Still skeptical about my ability to manage a campaign and his ability to win, he gave me a draft copy of the first several chapters of a book he was writing, and I left without giving him an answer. The book hooked me — his ideas were similar to mine but also provided some new perspective about topics I had already thought a lot about.
I told Angus I would accept the job before I told my husband. He learned about it when Angus and Mary called my home and told him how excited they were that we were both aboard the campaign.
Everyone knows how that campaign turned out. I never intended to join Angus in Augusta, having already made a commitment to another employer who had agreed to wait for me to finish what I am sure they believed to be a quixotic campaign. But I did end up joining the governor’s office and stayed for the full eight years.
It flies by. It’s exciting, it’s painful, it’s humbling, it’s an ego boost — but mostly it’s a lot of responsibility. The burden doesn’t feel unbearably heavy until you put it aside.
Now I’ve gone and done it again, but this time I at least made the decision with my husband.
Olympia Snowe’s surprise announcement that she was resigning from the U.S. Senate caught everybody off guard and turned a lot of well-planned lives upside down.
Before the media began covering the fallout from here announcement, I began receiving emails wondering if Angus would consider a run. For the first two hours, I thought it was amusing. I emailed Angus to tell him that it was too late for him to run because I’d already given $100 to support the candidacy of Matt Dunlap. He wasn’t sure that I was joking.

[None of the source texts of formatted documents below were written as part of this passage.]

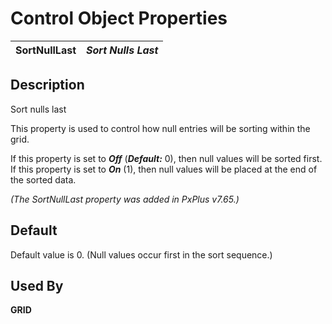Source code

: # Control Object Properties

**SortNullLast** |  **_Sort Nulls Last_**  
---|---  
  
## Description

Sort nulls last

This property is used to control how null entries will be sorting within the grid.

If this property is set to **_Off_** (**_Default:_** 0), then null values will be sorted first. If this property is set to **_On_** (1), then null values will be placed at the end of the sorted data.

_(The SortNullLast property was added in PxPlus v7.65.)_

## Default 

Default value is 0. (Null values occur first in the sort sequence.)

## Used By 

**GRID**
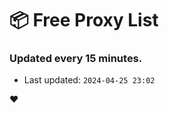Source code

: # :package: Free Proxy List
### Updated every 15 minutes.

- Last updated: `2024-04-25 23:02`

:heart:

His initial reluctant declaration that he wouldn’t rule out a run for the Senate turned into a solid dismissal of the idea quite often in the next four days. For a couple of days, I forecasted that he would not consider a run. I was not pushing him to run, knowing that his decision would disrupt my future, too.

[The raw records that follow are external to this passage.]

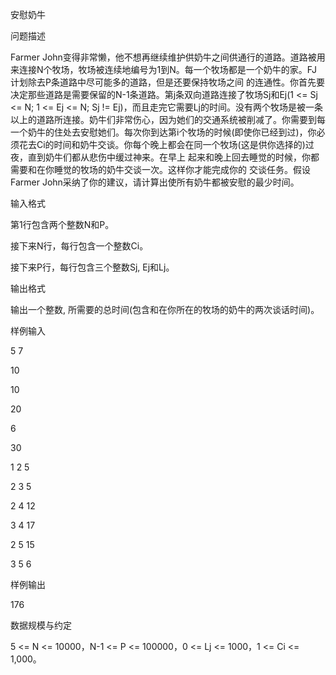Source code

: 安慰奶牛

问题描述

Farmer John变得非常懒，他不想再继续维护供奶牛之间供通行的道路。道路被用来连接N个牧场，牧场被连续地编号为1到N。每一个牧场都是一个奶牛的家。FJ计划除去P条道路中尽可能多的道路，但是还要保持牧场之间 的连通性。你首先要决定那些道路是需要保留的N-1条道路。第j条双向道路连接了牧场Sj和Ej(1 <= Sj <= N; 1 <= Ej <= N; Sj != Ej)，而且走完它需要Lj的时间。没有两个牧场是被一条以上的道路所连接。奶牛们非常伤心，因为她们的交通系统被削减了。你需要到每一个奶牛的住处去安慰她们。每次你到达第i个牧场的时候(即使你已经到过)，你必须花去Ci的时间和奶牛交谈。你每个晚上都会在同一个牧场(这是供你选择的)过夜，直到奶牛们都从悲伤中缓过神来。在早上 起来和晚上回去睡觉的时候，你都需要和在你睡觉的牧场的奶牛交谈一次。这样你才能完成你的 交谈任务。假设Farmer John采纳了你的建议，请计算出使所有奶牛都被安慰的最少时间。

输入格式

第1行包含两个整数N和P。

接下来N行，每行包含一个整数Ci。

接下来P行，每行包含三个整数Sj, Ej和Lj。

输出格式

输出一个整数, 所需要的总时间(包含和在你所在的牧场的奶牛的两次谈话时间)。

样例输入

5 7

10

10

20

6

30

1 2 5

2 3 5

2 4 12

3 4 17

2 5 15

3 5 6

样例输出

176

数据规模与约定

5 <= N <= 10000，N-1 <= P <= 100000，0 <= Lj <= 1000，1 <= Ci <= 1,000。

It’s been a personal gift over the past nine years to be out of the public arena, to work in relative obscurity, actually able to be involved in a project from its inception to its completion.
That kind of professional fulfillment eludes those who support public leaders because it’s necessary to hop from issue to issue when they become complicated or controversial, rarely being part of the dream that led to their beginning and never being part of the ribbon cutting when they get worked out.

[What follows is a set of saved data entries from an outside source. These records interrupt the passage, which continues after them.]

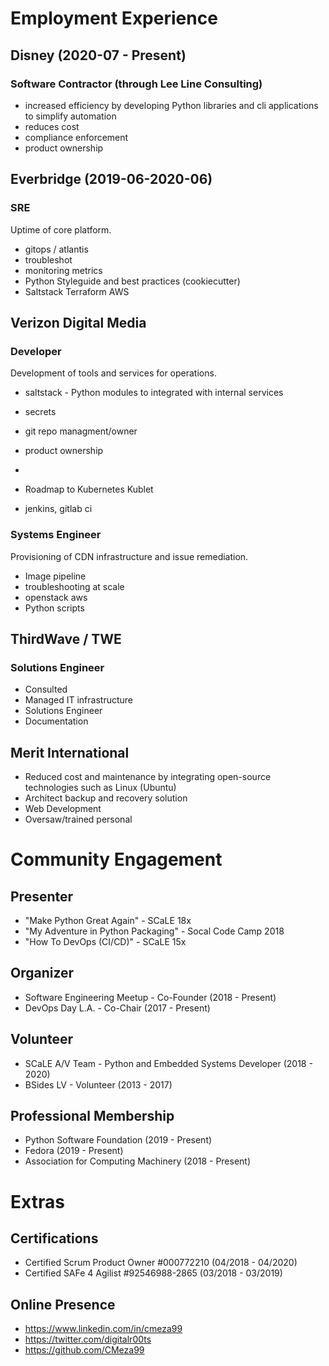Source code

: 
# Employment Experience
## Disney (2020-07 - Present)
### Software Contractor (through Lee Line Consulting)
* increased efficiency by developing Python libraries and cli applications to simplify automation
* reduces cost
* compliance enforcement
* product ownership

## Everbridge (2019-06-2020-06)
### SRE

Uptime of core platform.

* gitops / atlantis
* troubleshot
* monitoring metrics
* Python Styleguide and best practices (cookiecutter)
* Saltstack Terraform AWS

## Verizon Digital Media
### Developer

Development of tools and services for operations.

* saltstack - Python modules to integrated with internal services
* secrets
* git repo managment/owner
* product ownership
* 

* Roadmap to Kubernetes Kublet

* jenkins, gitlab ci

### Systems Engineer
Provisioning of CDN infrastructure and issue remediation.
* Image pipeline
* troubleshooting at scale
* openstack aws
* Python scripts

## ThirdWave / TWE
### Solutions Engineer


* Consulted
* Managed IT infrastructure
* Solutions Engineer
* Documentation

## Merit International

* Reduced cost and maintenance by  integrating open-source technologies such as Linux (Ubuntu)
* Architect backup and recovery solution
* Web Development
* Oversaw/trained personal

# Community Engagement

## Presenter
* "Make Python Great Again" - SCaLE 18x
* "My Adventure in Python Packaging" - Socal Code Camp 2018
* "How To DevOps (CI/CD)" - SCaLE 15x

## Organizer
* Software Engineering Meetup - Co-Founder (2018 - Present)
* DevOps Day L.A. - Co-Chair (2017 - Present)

## Volunteer
* SCaLE A/V Team - Python and Embedded Systems Developer (2018 - 2020)
* BSides LV - Volunteer (2013 - 2017)

## Professional Membership
* Python Software Foundation (2019 - Present)
* Fedora (2019 - Present)
* Association for Computing Machinery (2018 - Present)

# Extras

## Certifications
* Certified Scrum Product Owner #000772210 (04/2018 - 04/2020)
* Certified SAFe 4 Agilist #92546988-2865 (03/2018 - 03/2019)

## Online Presence
* https://www.linkedin.com/in/cmeza99
* https://twitter.com/digitalr00ts
* https://github.com/CMeza99

<!--stackedit_data:
eyJoaXN0b3J5IjpbLTg4NjQ5Nzg2NywyMTMwODQ5ODA1LC0xNj
I1NDQ4ODA1LC00OTAwNzg2NzEsODYzMTk4MjQ3LDE2MjA1MTcy
MjEsMTM1MTYyNzU0OSwtOTkwNDY3Mjg5LDIwNTIwMzc0ODgsNz
YwNjczNzc4LC02MTc2MDUxMDgsLTEzNDc4ODgyMjQsMTg4ODAw
MzUzMywxMzAyMzYzODgzXX0=
-->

For King, it was tempting to rest on his laurels. He knew that as soon as he became a candidate, he’d be fodder for those who detest government and that his record would be scrutinized by those anxious to present it in as unpleasant a light as possible.
Obstacles that would have made the decision a simple one didn’t exist. Angus and Mary’s children are in college or heading there in the fall. They were both supportive of the candidacy. (His daughter was especially convinced that her father needed a project other than herself!)
His professional enterprises (teaching at Bowdoin, Independence Wind, Bernstein Shur, The Center for Digital Learning) were at places that could survive his lack of attention.
The biggest impediment was the analysis of whether he’d get caught up in the same level of frustration that led Snowe to resign.
Could an independent have an impact in a system rigidly operated by partisanship, a legislative body with an approval rating of 9 percent?
In the end, Angus decided that he had to try, forcing me to have that conversation with my husband. Consequently, this will be my last column. I’ll miss it.
Kay Rand is former chief of staff for Maine independent Gov. Angus King and is campaign manager for King’s independent run for the U.S. Senate.